Matches for D23 interested in Biology (research not med school) - meet full need or have good merit!

I think grad school should be a factor, but most important is worrying about paying for undergrad. Your daughter sounds like the type of student who can make the best of opportunities and IMO there will be grad school opportunities in the future.

My daughter never really thought about grad school (nor did I) and after changing majors 3 times got a BA in history. She took a year off and applied to grad school. I thought it was a bad idea as she had loans from undergrad and hadn’t made much money in her year off. Then came covid and she was making even less, but she applied and much to my surprise, she got a funded position (tuition, fees,insurance, a stipend). The TA stipend isn’t much, but it doesn’t cost much to live in Laramie Wy. She was able to bank her TA salary for most of the year (also worked at Starbucks) because she wanted to go to Europe for 6 weeks this summer. She definitely lives the poor student life (4 roommates, drives a 20+ year old car, shops at the thrift store) but she’s happy.

Well, since May they’ve just thrown money at her. She had the cost of her trip (tuition, travel with a professor, then 3 weeks of travel and research on her own) paid, so still has all the money she saved up. Today she got paid $1000 to sit in the history department to answer questions for the new freshmen who started school this week (I’ve never made $500/hour!).
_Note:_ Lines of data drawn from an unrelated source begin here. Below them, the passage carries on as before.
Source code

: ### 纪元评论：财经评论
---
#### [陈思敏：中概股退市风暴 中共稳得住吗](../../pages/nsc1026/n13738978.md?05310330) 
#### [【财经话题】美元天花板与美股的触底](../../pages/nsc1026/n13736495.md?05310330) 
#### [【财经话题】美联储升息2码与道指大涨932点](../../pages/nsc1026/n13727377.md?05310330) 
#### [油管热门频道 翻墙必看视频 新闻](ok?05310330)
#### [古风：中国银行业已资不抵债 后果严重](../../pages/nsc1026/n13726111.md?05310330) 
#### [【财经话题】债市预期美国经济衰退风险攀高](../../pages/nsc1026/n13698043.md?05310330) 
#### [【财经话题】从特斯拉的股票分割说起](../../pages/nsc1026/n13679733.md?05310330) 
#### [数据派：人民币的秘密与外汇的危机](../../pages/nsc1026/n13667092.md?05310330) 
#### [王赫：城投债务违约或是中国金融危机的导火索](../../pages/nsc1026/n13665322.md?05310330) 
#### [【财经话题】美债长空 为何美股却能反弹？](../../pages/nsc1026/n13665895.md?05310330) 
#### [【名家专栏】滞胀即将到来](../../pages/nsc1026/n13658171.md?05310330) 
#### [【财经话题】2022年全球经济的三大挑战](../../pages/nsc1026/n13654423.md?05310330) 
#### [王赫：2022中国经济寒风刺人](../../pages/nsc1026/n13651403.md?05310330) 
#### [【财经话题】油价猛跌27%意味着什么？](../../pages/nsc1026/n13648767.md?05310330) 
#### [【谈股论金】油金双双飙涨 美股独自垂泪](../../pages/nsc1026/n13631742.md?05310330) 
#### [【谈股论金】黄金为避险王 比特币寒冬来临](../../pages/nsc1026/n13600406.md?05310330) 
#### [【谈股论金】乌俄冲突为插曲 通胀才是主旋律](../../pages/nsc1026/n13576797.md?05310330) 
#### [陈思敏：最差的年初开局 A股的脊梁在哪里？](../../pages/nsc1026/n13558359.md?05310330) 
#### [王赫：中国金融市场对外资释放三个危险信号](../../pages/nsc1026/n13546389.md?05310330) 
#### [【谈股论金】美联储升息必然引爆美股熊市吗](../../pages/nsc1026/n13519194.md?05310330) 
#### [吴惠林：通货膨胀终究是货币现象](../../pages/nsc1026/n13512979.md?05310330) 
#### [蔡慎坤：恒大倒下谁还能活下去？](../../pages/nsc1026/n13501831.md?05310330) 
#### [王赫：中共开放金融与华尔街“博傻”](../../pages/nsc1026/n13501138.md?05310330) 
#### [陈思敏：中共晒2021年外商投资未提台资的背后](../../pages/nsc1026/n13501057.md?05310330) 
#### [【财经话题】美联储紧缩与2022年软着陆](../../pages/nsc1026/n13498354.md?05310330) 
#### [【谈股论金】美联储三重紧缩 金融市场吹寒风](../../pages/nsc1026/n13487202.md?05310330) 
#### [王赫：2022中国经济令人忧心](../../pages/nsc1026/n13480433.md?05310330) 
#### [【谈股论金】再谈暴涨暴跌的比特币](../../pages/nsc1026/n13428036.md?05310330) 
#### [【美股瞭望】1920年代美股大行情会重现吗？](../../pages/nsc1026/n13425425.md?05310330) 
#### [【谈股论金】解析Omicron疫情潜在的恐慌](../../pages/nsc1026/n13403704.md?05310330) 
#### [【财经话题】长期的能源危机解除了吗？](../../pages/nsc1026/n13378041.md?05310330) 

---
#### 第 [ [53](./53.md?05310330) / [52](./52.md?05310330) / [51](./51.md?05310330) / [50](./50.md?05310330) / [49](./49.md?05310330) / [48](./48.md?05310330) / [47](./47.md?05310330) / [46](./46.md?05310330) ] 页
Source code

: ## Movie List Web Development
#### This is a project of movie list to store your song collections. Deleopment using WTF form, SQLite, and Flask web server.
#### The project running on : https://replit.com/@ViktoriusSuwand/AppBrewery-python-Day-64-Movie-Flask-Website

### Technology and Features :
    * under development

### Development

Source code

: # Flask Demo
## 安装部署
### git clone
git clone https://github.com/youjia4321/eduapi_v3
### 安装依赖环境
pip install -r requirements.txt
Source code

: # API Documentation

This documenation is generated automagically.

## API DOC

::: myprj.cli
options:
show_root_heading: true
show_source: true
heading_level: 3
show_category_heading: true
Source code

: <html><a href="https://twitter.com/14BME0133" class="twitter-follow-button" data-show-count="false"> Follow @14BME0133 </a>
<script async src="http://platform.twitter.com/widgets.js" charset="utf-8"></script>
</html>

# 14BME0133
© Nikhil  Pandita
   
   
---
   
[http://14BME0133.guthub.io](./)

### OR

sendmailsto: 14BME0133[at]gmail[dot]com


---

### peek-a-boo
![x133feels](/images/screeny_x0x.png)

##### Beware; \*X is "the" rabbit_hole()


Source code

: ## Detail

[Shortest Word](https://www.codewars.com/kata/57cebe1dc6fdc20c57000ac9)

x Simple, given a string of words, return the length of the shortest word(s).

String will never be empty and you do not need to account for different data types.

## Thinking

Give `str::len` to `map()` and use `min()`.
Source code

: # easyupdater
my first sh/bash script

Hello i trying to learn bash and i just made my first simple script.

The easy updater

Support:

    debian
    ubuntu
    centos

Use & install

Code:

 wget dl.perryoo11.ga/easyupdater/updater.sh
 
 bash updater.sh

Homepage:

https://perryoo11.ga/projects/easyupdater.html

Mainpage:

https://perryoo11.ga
I think it is the department’s way of making up for the low TA salary and they keep finding little jobs for her to do.

I never expected this to work this way. Everyone said social science masters degrees aren’t funded and I believed them. My daughter is an optimist and ALWAYS thinks things will work out.

Your daughter could get a job with a university and have her program funded (or employer paid). My other daughter’s roommate did that at Florida Tech (she got undergrad and MS there in marine bio).

IMO, worry about undergrad. With good merit of course.